Neste âmbito, realçamos que o contrato de trespasse deve incluir relação do património da atividade que irá ser objeto de cedência, nomeadamente os inventários, ativos tangíveis e intangíveis, bem como os demais ativos e passivos cedidos, se for o caso, como financiamentos a entidades bancárias, dívidas a pagar a fornecedores e a outros credores, dívidas a receber de clientes e de outros devedores.
Ainda que tais bens não sejam incluídos diretamente no contrato, é conveniente a elaboração de um balanço, inventário ou relação, suportado por informação complementar e reportado à data da transmissão, que deve ser anexado e onde os elementos patrimoniais sejam devidamente discriminados e valorizados.
Este documento permite apurar resultados em sede do cedente e abrir a contabilidade em sede do adquirente.
Assim, com o contrato de trespasse, poderá existir a transmissão de todo o património (ativo e passivo) desse estabelecimento comercial, nomeadamente das mercadorias, dos equipamentos (mobiliário e outros equipamentos), dos direitos, como por exemplo, as dívidas de clientes, e também das obrigações, como por exemplo, dívidas a fornecedores, ao pessoal, etc.

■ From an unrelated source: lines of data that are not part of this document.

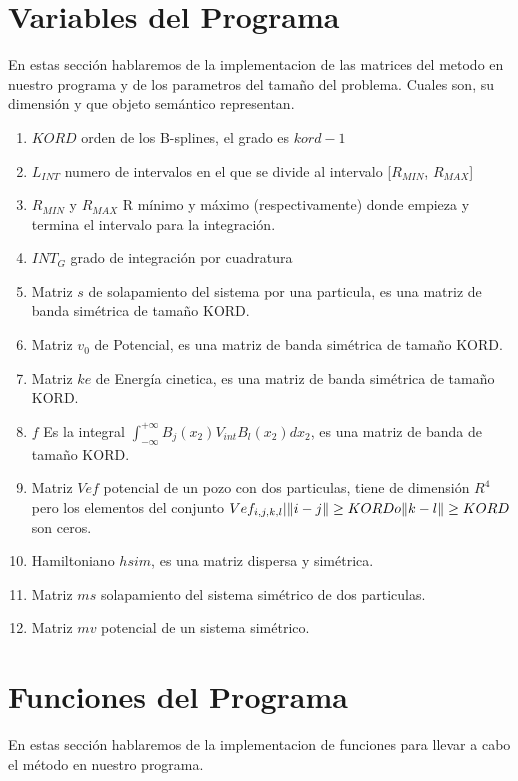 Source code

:\documentclass[a4paper,openright,12pt, oneside]{book}
\DeclarePairedDelimiter\norm{\lVert}{\rVert}
\begin{document}
\section{Variables del Programa}
En estas secci\'on  hablaremos de la implementacion de las matrices del metodo en nuestro programa y de los parametros del tama\~no del problema. Cuales son, su dimensi\'on y que objeto sem\'antico representan.


\begin{enumerate}
    \item ${KORD}$ orden de los B-splines, el grado es ${kord-1}$
    \item ${L_{INT}}$ numero de intervalos en el que se divide al intervalo [$R_{MIN}$, $R_{MAX}$]
    \item $R_{MIN}$ y $R_{MAX}$ R m\'inimo y m\'aximo (respectivamente) donde empieza y termina el intervalo para la integraci\'on.
    \item ${INT}_G$ grado de integraci\'on por cuadratura
    \item Matriz $s$ de solapamiento del sistema por una particula, es una matriz de banda sim\'etrica de tama\~no KORD.
    \item Matriz $v_0$ de Potencial, es una matriz de banda sim\'etrica de tama\~no KORD.
    \item Matriz $ke$ de Energ\'ia cinetica, es una matriz de banda sim\'etrica de tama\~no KORD.
    \item $f$ Es la integral $\int_{-\infty}^{+\infty} {B_j(x_2) V_{int} B_l(x_2) dx_2}$, es una matriz de banda de tama\~no KORD.
    \item Matriz $Vef$ potencial de un pozo con dos particulas, tiene de dimensi\'on $R^4$ pero los elementos del conjunto ${Vef_{i, j, k, l} | \norm{i - j} \geq KORD o \norm{k - l} \geq KORD}$ son ceros.
    \item Hamiltoniano $hsim$, es una matriz dispersa y sim\'etrica.
    \item Matriz $ms$ solapamiento del sistema sim\'etrico de dos particulas.
    \item Matriz $mv$ potencial de un sistema sim\'etrico.
\end{enumerate}

\section{Funciones del Programa}
En estas secci\'on hablaremos de la implementacion de funciones para llevar a cabo el m\'etodo en nuestro programa.
\end{document}
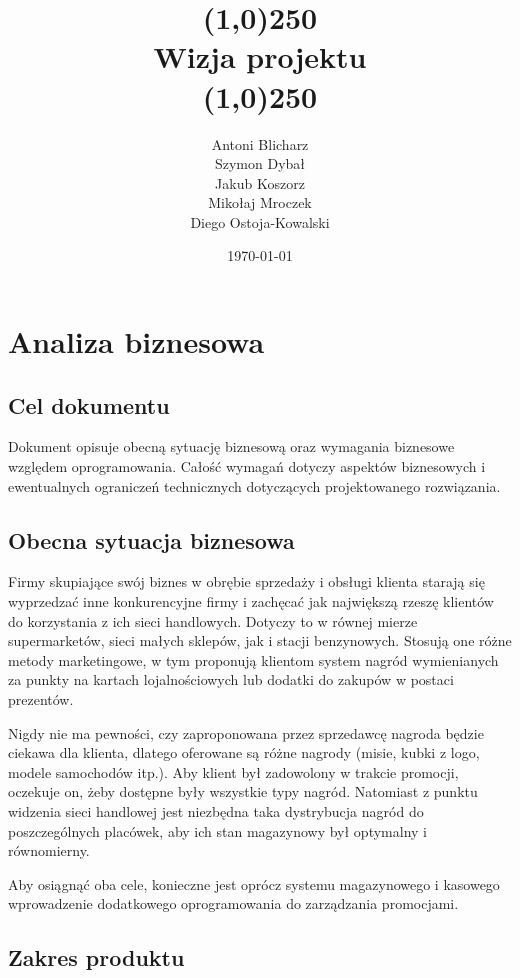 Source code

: \documentclass[a4paper,12pt]{article}
\title{\line(1,0){250}\\ Wizja projektu \\ \line(1,0){250}}
\author{Antoni Blicharz\\
        Szymon Dybał\\
        Jakub Koszorz\\
        Mikołaj Mroczek\\
        Diego Ostoja-Kowalski\\}
\date{\today}
\begin{document}
\begin{titlepage}
    \maketitle
\end{titlepage}
\newpage

\section{Analiza biznesowa}

\subsection*{Cel dokumentu}

Dokument opisuje obecną sytuację biznesową oraz wymagania biznesowe względem oprogramowania.
Całość wymagań dotyczy aspektów biznesowych i ewentualnych ograniczeń technicznych dotyczących projektowanego rozwiązania.

\subsection*{Obecna sytuacja biznesowa}

Firmy skupiające swój biznes w obrębie sprzedaży i obsługi klienta starają się wyprzedzać inne konkurencyjne firmy i zachęcać jak największą rzeszę klientów do korzystania z ich sieci handlowych.
Dotyczy to w równej mierze supermarketów, sieci małych sklepów, jak i stacji benzynowych.
Stosują one różne metody marketingowe, w tym proponują klientom system nagród wymienianych za punkty na kartach lojalnościowych lub dodatki do zakupów w postaci prezentów.

Nigdy nie ma pewności, czy zaproponowana przez sprzedawcę nagroda będzie ciekawa dla klienta, dlatego oferowane są różne nagrody (misie, kubki z logo, modele samochodów itp.). Aby klient był zadowolony w trakcie promocji, oczekuje on, żeby dostępne były wszystkie typy nagród.
Natomiast z punktu widzenia sieci handlowej jest niezbędna taka dystrybucja nagród do poszczególnych placówek, aby ich stan magazynowy był optymalny i równomierny.

Aby osiągnąć oba cele, konieczne jest oprócz systemu magazynowego i kasowego wprowadzenie dodatkowego oprogramowania do zarządzania promocjami.

\subsection*{Zakres produktu}
\end{document}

Todos estes bens, direitos e obrigações transmitidos devem ser valorizados para que o cedente possa fazer o apuramento, item a item, dos rendimentos gerados e evidenciá-los apropriadamente.
No que respeita aos valores do passivo, nomeadamente dívidas a fornecedores, poderá também efetuar-se a transferência desses mesmos valores, desde que tenha havido o prévio consentimento por parte das entidades credoras, não sendo, pois, indispensável o seu pagamento prévio.
Há a considerar, de facto, a particularidade que aqui pode ocorrer e que é a exclusão da tributação em sede de IVA, conforme prevista no n.º 4 artigo 3.º e n.º 5 artigo 4.º do CIVA, e que consiste na não tributação da operação de transmissão quando em causa esteja a transmissão da totalidade, ou parte, do património suscetível de constituir uma atividade independente, sujeita a IVA.
Para que se verifique a aplicação desta norma é necessário que:
a) Ocorra uma transmissão definitiva, a título oneroso ou gratuito, de:
- Uma unidade económica complexa - universalidade de facto ou de direito - englobando a cedência dos elementos corpóreos e dos elementos incorpóreos que a constituem (estes últimos, por força do disposto no n.º 5 do artigo 4.º do CIVA, considerando que a cedência de direitos é qualificada como prestação de serviços para efeitos de IVA); ou
- Parte de um património, que pelas características que reúne, tenha aptidão para o exercício de um ramo de atividade autónomo e independente.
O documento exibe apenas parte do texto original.